Personal information
- Nationality: American
- Born: June 30, 1983 (age 43) Fountain Valley, California

Sport
- Sport: Track, long-distance running
- Events: 5000 meters, 10,000 meters, marathon
- College team: Cal State Fullerton
- Club: Team Run Flagstaff Pro
- Team: Under Armour

Achievements and titles
- Personal bests: 10,000 meters: 28:29.71 Half marathon: 1:03:22 Marathon: 2:11:30

= Nicholas Arciniaga =

American long-distance runner

Nicholas Arciniaga is an American long-distance runner who competed at the 2011 World Championships in Athletics and finished 7th at the 2014 Boston Marathon.

==Running career==

===High school===
Arciniaga attended Fountain Valley High School, where he ran cross country and track under coach Barry Migliorini. He started out as an 800-meter runner before he made a transition to longer-distance events.

===Collegiate===
Arciniaga competed in college for the Cal State Fullerton Titans and graduated in 2006. He specialized in the 5K. He was also the men's 1500-meter champion at the 2005 Cal-Nevada Track & Field Championships.

===Post-collegiate===
After college, Arciniaga moved to distance-running hub Flagstaff, Arizona, where he began a training program with coach Greg McMillian.

In 2007, Nick ran 2:17:08 at New York Marathon in November.

In 2009, Nick ran 2:13:46 at New York Marathon in November.

In 2011 (January 30), Arciniaga competed in the Chevron Houston Marathon where he finished 2nd in a time of 2:11:30. During the summer that same year, Arciniaga competed in the men's marathon at the world championships where he finished 41st.

In 2012, Arciniaga placed 8th representing McMillan Elite adidas in 2:11:56 at 2012 Olympic Marathon Trials in Houston, Texas on January 14, 2012.

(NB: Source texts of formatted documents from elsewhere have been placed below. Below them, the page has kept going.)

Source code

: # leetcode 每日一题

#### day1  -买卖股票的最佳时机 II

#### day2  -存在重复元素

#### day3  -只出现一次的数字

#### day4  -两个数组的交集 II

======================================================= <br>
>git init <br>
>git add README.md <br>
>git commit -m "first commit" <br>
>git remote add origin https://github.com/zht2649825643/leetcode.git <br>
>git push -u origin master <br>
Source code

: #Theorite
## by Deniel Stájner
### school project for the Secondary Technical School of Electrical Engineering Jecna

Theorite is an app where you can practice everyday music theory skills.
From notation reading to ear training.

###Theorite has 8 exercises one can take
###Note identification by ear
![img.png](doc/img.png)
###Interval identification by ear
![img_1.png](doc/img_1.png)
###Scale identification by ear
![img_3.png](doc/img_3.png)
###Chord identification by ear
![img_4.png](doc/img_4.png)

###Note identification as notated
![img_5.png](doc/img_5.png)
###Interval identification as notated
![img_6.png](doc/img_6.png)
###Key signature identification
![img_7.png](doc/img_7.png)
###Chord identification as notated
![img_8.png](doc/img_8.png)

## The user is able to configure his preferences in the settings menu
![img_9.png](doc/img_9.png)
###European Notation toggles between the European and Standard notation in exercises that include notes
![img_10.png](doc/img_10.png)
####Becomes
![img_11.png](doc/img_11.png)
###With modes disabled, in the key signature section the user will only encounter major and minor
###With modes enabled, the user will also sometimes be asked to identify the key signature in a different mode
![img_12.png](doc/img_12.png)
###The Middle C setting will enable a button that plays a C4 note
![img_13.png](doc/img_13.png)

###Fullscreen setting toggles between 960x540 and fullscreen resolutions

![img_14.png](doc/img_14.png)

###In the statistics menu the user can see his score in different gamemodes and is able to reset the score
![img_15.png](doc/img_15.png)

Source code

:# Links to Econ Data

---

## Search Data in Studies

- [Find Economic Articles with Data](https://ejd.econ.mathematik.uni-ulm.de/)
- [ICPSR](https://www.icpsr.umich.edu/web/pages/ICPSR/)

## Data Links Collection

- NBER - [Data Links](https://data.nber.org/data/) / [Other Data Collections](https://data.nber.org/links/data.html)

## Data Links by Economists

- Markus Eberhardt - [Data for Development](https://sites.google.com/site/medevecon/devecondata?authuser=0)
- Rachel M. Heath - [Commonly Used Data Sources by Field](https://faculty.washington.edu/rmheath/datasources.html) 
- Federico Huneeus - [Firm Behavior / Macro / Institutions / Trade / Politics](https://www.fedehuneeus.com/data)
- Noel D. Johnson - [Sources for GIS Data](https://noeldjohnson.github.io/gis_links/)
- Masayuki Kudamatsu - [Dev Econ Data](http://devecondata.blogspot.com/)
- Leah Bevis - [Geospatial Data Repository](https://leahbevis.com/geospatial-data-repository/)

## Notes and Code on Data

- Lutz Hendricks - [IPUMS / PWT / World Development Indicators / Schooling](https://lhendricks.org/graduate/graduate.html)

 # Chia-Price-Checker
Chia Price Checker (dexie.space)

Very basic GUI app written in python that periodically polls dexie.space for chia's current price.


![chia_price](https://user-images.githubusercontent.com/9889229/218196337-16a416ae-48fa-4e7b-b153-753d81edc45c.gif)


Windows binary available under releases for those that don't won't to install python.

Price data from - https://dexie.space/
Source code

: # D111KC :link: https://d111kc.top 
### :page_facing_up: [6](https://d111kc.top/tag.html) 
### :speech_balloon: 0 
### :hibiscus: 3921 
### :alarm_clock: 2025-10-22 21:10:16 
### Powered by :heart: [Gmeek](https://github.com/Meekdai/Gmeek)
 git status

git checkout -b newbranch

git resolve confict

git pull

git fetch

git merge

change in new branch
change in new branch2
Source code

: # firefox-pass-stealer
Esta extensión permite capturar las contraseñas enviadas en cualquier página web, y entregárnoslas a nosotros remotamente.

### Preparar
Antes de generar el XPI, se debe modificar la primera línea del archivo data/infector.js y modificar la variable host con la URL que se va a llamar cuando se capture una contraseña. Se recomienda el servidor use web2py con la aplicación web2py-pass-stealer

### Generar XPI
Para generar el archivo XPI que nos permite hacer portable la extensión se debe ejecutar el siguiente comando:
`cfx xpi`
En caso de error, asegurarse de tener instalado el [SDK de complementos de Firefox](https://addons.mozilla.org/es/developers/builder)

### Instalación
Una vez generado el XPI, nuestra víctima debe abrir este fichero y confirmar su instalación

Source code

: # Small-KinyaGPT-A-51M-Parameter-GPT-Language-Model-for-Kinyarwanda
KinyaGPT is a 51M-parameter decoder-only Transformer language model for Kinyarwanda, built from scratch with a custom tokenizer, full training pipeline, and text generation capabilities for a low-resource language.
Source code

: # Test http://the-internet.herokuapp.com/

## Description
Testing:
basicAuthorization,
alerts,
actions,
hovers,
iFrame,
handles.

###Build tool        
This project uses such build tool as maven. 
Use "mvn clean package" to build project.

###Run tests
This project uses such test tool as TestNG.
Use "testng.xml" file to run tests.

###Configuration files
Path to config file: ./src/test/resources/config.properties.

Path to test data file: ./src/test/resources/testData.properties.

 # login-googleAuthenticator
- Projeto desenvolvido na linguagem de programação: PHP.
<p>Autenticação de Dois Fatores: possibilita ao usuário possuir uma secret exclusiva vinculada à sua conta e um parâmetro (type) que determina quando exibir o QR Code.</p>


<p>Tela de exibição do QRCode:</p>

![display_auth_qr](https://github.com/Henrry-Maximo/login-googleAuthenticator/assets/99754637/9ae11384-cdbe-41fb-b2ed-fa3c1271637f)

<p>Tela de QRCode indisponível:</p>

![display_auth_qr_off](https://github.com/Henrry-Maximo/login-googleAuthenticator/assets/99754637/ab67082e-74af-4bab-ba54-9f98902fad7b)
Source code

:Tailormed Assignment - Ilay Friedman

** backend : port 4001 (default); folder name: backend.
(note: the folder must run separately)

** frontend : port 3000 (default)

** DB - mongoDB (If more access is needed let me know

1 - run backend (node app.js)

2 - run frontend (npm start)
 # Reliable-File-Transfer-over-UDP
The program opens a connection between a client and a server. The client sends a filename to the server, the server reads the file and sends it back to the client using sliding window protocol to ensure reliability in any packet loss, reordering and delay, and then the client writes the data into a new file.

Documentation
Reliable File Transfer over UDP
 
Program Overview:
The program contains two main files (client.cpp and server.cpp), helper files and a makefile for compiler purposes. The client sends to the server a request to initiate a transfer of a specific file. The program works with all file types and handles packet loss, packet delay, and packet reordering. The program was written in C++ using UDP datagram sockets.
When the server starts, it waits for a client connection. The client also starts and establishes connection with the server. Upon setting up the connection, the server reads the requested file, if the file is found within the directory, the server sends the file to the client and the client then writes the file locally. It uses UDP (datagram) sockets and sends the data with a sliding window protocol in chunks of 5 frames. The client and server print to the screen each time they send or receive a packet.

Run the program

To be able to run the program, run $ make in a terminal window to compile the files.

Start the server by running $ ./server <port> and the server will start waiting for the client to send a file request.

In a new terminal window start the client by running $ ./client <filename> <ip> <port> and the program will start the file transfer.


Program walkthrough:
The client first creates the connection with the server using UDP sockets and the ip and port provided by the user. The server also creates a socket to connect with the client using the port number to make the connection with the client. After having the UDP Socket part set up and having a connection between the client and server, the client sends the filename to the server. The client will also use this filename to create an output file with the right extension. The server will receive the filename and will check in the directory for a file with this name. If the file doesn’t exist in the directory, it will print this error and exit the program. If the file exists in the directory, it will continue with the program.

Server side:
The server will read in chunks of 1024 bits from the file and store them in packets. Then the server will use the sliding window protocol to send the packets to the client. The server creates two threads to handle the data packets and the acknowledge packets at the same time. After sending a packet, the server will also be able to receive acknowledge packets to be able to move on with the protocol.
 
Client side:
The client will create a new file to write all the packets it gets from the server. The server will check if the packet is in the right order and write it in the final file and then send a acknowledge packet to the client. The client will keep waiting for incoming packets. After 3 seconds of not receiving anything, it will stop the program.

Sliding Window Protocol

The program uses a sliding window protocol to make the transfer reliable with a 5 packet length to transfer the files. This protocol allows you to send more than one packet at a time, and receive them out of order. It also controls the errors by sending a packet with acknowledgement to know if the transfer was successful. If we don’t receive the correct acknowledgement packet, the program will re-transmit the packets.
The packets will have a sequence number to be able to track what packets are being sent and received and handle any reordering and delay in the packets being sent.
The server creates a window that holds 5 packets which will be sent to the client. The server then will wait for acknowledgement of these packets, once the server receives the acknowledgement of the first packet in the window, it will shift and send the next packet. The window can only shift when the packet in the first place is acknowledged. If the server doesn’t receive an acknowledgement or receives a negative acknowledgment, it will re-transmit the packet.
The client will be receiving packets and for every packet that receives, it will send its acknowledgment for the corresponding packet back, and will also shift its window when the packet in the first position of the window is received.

In 2013, Arciniaga won the Twin Cities Marathon and placed 1st in St. Paul, MN in a season best time of 2:13:11 on October 6 at 2013 Medtronic Twin Cities Marathon.

In 2014, Arciniaga finished 7th at the 2014 Boston Marathon. Nick Arciniaga was 9th in 2:14:31 in Duluth, MN at 2014 Grandma's Marathon on June 21.

In 2015, he began training for the 10K on the track with Scott Smith, peaking in the spring. On May 1, 2015, he set his 10,000 meter personal best in the second section of the men's 10K at the Payton Jordan Invitational, recording 28:29.71.